▼

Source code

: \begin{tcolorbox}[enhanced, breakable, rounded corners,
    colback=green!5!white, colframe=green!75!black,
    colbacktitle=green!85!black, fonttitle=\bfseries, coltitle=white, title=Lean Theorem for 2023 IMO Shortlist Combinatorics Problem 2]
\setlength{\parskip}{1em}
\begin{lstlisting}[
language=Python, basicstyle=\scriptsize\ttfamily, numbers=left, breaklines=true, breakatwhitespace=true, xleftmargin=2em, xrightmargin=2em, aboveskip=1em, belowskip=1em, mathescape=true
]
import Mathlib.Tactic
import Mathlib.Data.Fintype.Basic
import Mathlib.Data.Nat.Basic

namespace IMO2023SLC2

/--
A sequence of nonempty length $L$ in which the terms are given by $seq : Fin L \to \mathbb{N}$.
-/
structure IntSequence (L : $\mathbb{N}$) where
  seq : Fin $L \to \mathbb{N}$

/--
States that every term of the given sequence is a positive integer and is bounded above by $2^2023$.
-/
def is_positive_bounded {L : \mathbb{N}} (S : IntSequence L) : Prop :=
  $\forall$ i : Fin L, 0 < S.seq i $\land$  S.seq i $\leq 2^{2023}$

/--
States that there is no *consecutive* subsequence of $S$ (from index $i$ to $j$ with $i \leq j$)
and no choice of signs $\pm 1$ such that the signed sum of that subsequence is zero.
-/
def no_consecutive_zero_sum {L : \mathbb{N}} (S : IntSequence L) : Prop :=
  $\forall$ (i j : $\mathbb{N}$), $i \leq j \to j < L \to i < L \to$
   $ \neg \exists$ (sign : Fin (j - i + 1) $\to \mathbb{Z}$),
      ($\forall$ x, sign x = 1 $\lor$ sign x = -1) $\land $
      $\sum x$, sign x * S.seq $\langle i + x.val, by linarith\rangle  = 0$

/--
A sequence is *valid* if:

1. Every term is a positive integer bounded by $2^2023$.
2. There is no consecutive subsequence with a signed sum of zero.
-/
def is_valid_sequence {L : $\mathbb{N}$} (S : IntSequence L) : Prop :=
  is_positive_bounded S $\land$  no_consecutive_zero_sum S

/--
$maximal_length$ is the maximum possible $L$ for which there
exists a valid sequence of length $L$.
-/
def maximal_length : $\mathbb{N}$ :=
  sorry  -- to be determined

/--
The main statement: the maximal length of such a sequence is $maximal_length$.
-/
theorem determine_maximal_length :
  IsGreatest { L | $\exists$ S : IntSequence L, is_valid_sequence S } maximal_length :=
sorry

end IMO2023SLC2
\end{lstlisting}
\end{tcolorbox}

▲
▼

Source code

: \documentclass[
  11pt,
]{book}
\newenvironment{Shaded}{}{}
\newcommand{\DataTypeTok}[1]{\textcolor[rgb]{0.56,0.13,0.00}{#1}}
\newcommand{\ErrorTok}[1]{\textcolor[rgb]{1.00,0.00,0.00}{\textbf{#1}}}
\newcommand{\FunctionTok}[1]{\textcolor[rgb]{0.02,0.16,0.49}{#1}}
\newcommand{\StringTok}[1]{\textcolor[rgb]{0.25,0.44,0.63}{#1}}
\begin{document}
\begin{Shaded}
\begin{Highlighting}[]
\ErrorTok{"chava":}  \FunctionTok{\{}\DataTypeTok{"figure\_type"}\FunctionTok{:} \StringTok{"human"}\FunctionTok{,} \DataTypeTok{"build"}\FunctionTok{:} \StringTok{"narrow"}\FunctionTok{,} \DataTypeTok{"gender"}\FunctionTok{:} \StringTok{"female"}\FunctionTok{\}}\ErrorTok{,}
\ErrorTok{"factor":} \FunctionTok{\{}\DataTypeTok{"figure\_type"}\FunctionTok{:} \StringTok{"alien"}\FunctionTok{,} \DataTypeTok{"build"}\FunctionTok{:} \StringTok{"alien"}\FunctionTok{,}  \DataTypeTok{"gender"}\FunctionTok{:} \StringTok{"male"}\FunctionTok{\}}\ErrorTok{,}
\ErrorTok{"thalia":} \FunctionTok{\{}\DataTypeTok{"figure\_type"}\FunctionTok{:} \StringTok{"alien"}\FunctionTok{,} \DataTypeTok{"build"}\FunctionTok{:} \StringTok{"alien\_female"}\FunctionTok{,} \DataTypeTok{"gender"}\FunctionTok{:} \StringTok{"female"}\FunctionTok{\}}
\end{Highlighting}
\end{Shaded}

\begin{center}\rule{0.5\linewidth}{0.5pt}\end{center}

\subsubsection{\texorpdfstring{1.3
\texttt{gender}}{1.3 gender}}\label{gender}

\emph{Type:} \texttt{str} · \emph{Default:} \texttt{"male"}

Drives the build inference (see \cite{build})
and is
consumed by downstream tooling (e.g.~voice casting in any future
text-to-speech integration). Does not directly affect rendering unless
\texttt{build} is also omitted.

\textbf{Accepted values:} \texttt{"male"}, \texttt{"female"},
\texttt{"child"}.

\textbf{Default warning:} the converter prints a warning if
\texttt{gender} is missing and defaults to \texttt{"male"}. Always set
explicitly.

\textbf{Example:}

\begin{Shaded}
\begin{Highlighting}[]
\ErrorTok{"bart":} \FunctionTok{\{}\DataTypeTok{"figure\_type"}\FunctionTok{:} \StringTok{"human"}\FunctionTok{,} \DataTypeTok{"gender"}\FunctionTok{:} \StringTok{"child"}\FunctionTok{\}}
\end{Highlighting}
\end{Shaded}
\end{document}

▲

WORK INSTRUCTIONS: The string "figure" may occur in the listing; show every line where it does.

RESPONSE TO THIS EXERCISE:
\ErrorTok{"chava":}  \FunctionTok{\{}\DataTypeTok{"figure\_type"}\FunctionTok{:} \StringTok{"human"}\FunctionTok{,} \DataTypeTok{"build"}\FunctionTok{:} \StringTok{"narrow"}\FunctionTok{,} \DataTypeTok{"gender"}\FunctionTok{:} \StringTok{"female"}\FunctionTok{\}}\ErrorTok{,}
\ErrorTok{"factor":} \FunctionTok{\{}\DataTypeTok{"figure\_type"}\FunctionTok{:} \StringTok{"alien"}\FunctionTok{,} \DataTypeTok{"build"}\FunctionTok{:} \StringTok{"alien"}\FunctionTok{,}  \DataTypeTok{"gender"}\FunctionTok{:} \StringTok{"male"}\FunctionTok{\}}\ErrorTok{,}
\ErrorTok{"thalia":} \FunctionTok{\{}\DataTypeTok{"figure\_type"}\FunctionTok{:} \StringTok{"alien"}\FunctionTok{,} \DataTypeTok{"build"}\FunctionTok{:} \StringTok{"alien\_female"}\FunctionTok{,} \DataTypeTok{"gender"}\FunctionTok{:} \StringTok{"female"}\FunctionTok{\}}
\ErrorTok{"bart":} \FunctionTok{\{}\DataTypeTok{"figure\_type"}\FunctionTok{:} \StringTok{"human"}\FunctionTok{,} \DataTypeTok{"gender"}\FunctionTok{:} \StringTok{"child"}\FunctionTok{\}}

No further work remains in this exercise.